McMillans celebrate 50 years of marriage
Robert and Cybil Oswald McMillan, perhaps better known simply as Bob and Ann, celebrated 50 years of matrimony Sunday with a surprise rededication ceremony in Gulf Shores.
For Bob, who vividly recalled being utterly dumbfounded when he first laid eyes on Ann all those years ago, their marriage was inevitable. And yet, several stars aligned on a rather impromptu wedding day 50 years ago.
“We were looking for trailers on our day off one Sunday, and the guy at the trailer place said ‘well, you can go ahead and get your blood test at the hospital,’ so we did,” Bob said.
“And the nurse at the hospital said ‘well, you know you can go ahead and get married today, right?’ We thought no, because the courthouse was closed, but she said that the judge would go down there and open it up to marry us.
“She told us to go to the judge’s house, and so we did,” Ann added. “We felt it was meant to be. We had all of these things put out in front of us, so we just followed them step by step.”
Following a series of signs became par for the course for the McMillans throughout their courtship and eventual marriage.
Bob credits his uncle for creating the circumstances that led up to the pair meeting.
“I was going to Troy State University, and I started off at a dairy where my aunt and uncle gave me a room and $100 a month to milk cows twice a day and six days a week,” Bob said.

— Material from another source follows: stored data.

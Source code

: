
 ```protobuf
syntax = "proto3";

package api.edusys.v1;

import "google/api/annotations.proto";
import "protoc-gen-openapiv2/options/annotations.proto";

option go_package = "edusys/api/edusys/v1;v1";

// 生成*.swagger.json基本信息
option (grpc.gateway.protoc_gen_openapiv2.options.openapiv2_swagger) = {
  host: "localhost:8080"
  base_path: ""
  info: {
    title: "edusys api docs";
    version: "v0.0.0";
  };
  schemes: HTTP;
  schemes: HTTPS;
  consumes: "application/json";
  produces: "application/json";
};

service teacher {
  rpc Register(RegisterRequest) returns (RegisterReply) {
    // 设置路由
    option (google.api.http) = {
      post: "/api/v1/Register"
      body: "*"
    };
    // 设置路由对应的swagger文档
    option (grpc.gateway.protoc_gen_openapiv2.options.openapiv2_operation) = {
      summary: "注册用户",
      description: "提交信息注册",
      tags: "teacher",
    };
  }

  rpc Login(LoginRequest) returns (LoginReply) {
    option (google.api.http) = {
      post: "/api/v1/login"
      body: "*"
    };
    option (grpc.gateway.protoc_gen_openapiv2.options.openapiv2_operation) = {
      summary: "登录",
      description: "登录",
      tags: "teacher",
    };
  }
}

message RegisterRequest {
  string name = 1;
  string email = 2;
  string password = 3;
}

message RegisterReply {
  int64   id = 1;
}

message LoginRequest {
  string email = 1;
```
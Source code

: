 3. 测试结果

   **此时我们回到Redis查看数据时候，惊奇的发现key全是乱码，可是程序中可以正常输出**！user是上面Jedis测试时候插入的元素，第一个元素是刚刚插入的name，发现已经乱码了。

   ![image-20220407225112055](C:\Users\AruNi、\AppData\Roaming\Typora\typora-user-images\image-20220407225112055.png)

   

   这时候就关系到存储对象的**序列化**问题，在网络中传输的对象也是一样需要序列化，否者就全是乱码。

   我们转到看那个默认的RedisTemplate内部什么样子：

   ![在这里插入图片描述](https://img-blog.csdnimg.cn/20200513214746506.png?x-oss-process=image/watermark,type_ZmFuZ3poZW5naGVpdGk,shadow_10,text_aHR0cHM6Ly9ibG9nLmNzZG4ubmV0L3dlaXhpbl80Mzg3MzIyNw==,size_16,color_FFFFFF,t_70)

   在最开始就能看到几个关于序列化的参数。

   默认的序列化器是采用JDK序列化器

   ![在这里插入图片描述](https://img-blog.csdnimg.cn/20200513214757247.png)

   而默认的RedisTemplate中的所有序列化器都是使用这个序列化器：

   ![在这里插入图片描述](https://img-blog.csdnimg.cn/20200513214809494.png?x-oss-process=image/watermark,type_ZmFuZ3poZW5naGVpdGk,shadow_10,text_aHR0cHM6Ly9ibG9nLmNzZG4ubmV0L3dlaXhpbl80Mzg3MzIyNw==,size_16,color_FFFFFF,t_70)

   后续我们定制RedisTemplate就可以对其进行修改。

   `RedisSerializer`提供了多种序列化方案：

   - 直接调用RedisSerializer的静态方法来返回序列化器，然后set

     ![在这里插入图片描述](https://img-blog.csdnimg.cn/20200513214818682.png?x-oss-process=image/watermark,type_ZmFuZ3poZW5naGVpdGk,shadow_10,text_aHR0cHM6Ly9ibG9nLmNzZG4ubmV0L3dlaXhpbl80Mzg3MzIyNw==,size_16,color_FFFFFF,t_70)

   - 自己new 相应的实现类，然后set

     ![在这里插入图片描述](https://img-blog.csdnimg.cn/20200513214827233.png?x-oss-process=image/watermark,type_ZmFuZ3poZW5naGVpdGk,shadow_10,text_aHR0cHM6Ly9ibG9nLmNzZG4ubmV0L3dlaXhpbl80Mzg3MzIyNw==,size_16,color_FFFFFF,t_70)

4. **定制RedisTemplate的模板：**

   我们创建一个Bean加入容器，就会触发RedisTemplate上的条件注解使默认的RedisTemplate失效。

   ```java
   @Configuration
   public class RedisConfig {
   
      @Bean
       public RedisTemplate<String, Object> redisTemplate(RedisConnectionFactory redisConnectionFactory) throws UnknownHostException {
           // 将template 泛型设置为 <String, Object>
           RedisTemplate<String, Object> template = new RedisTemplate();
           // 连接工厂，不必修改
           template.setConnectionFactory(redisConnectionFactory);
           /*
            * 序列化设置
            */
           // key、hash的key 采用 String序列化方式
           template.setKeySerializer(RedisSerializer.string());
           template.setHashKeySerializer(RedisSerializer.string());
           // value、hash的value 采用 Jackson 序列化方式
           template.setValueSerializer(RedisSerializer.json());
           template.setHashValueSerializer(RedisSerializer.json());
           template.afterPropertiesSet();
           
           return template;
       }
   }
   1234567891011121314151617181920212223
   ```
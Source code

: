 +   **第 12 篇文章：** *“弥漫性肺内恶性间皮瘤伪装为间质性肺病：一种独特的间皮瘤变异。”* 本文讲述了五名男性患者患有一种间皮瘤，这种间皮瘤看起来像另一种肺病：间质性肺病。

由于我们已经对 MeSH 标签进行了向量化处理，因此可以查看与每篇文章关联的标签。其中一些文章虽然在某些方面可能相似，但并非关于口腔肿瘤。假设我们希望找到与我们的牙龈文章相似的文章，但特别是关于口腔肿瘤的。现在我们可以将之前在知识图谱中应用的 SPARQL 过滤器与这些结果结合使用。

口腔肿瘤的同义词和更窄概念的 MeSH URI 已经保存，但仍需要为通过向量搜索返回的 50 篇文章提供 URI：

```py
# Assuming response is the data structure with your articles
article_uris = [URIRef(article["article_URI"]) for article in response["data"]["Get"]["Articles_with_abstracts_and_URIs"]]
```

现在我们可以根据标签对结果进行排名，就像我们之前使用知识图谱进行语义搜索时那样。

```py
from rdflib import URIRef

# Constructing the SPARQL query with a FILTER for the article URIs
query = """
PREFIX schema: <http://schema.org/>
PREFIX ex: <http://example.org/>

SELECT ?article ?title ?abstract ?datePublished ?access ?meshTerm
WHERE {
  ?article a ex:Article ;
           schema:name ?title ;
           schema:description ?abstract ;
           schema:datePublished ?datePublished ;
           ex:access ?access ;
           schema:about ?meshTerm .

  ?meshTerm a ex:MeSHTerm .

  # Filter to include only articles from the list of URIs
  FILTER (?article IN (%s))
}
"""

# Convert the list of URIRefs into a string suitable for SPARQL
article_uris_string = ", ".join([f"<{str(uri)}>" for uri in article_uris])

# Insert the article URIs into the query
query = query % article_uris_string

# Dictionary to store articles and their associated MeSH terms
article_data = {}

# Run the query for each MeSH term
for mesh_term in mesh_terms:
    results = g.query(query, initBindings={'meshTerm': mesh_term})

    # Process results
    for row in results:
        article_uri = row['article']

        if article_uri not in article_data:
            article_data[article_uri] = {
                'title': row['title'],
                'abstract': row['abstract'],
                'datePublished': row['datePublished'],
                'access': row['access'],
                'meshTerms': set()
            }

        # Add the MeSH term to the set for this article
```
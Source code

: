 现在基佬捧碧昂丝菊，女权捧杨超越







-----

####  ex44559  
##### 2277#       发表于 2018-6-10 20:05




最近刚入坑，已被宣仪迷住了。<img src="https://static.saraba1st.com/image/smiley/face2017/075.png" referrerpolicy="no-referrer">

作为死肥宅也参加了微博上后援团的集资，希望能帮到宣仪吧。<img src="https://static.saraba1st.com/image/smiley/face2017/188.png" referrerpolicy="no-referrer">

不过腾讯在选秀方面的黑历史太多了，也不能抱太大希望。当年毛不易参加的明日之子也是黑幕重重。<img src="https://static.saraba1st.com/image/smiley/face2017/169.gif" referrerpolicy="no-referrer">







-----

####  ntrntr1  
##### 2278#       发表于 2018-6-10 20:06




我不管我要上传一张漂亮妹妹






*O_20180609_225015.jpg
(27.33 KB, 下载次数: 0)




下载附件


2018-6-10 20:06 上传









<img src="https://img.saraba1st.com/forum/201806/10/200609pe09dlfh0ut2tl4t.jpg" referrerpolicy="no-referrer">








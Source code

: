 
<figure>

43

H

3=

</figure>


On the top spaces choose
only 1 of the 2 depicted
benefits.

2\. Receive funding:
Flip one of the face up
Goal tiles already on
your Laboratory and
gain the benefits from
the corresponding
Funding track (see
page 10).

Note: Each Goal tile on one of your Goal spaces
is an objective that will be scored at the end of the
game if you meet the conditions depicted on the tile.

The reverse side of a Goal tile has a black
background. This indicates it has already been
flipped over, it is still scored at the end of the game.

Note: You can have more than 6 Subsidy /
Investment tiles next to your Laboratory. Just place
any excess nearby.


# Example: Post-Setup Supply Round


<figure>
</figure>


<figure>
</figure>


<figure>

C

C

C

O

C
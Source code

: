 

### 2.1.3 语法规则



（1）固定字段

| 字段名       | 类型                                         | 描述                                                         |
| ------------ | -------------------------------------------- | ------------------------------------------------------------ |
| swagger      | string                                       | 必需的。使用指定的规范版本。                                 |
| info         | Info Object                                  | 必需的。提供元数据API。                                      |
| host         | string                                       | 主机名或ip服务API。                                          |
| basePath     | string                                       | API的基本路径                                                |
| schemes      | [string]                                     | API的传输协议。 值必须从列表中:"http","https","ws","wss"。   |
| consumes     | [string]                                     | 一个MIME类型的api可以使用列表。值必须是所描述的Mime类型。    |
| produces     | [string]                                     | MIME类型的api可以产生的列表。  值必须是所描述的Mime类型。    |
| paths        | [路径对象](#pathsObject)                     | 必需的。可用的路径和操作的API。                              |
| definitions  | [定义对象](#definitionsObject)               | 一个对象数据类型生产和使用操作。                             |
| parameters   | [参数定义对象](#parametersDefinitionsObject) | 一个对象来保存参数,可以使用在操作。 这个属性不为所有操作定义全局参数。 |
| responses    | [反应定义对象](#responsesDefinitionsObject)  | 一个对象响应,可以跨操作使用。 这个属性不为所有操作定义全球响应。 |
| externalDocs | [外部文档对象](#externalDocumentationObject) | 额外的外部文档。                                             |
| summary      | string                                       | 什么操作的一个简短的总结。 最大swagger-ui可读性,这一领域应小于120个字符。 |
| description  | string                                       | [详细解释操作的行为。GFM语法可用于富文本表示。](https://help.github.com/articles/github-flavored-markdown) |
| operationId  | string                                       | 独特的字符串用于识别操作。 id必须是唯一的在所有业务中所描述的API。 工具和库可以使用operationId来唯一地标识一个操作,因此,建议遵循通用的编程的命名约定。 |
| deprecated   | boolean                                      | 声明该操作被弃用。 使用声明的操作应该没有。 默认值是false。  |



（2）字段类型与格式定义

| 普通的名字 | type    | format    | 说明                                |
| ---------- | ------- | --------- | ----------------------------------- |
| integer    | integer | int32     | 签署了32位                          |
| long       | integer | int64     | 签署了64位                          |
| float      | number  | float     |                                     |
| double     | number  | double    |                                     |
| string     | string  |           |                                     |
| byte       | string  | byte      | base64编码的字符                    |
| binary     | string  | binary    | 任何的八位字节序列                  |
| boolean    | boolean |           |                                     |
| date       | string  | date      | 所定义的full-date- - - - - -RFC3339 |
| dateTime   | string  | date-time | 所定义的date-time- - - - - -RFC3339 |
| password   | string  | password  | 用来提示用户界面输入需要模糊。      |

“But an uncle in Luverne said he could put me on at the hospital, where I would be closer to Troy, have less work to do and have more time to study.
“So I went to work there, and Ann came on a little later. All the girls would ask me ‘are you going to ask her out?’ I said that I didn’t think so. But once I saw her she blew me away, as she came strolling up the aisle with that nightingale uniform on. They asked again what I thought after I saw her, and I said ‘I’m going to marry her.’
And though Bob kept his word and married Ann shortly afterward, it wasn’t until this past Sunday that the couple received a traditional wedding ceremony, albeit a beachside one with its fair share of spectators.
The McMillans said that in those days half a century ago, courthouse marriages were much more common.
“Our problem was that we couldn’t afford it,” Bob said. “We were in school and working. It took everything I had just to pay the next tuition, which was $100. And then I had to buy my used books.”
The couple said that Sunday was like reliving that fateful day all over again.
“The funny thing was even though we were talking really loudly while we renewed our vows, my children and grandchildren said they never heard a word of it,” Bob added.
“So now only the preacher and we know what we said, and Ann and I may not remember for long,” he joked.
A healthy sense of humor is one of the things the couple credits to their longevity, as well as a willingness to compromise.
“For some of the young couples today, it’s all about themselves and not the person they married,” Ann said. “He watches his football and I don’t say a word, but I watch my shows whenever I want and he doesn’t say a word. It’s all give and take.”
“It’s all about compromises, but it’s not 50-50, though,” Bob added with a sly smile. “You’re both going to have to work on it if you’re going to stay together. You’ve got to give me a little bit, and I’ve got to give you a whole lot,” he said, sneaking another laugh in. “That’s the way it goes.”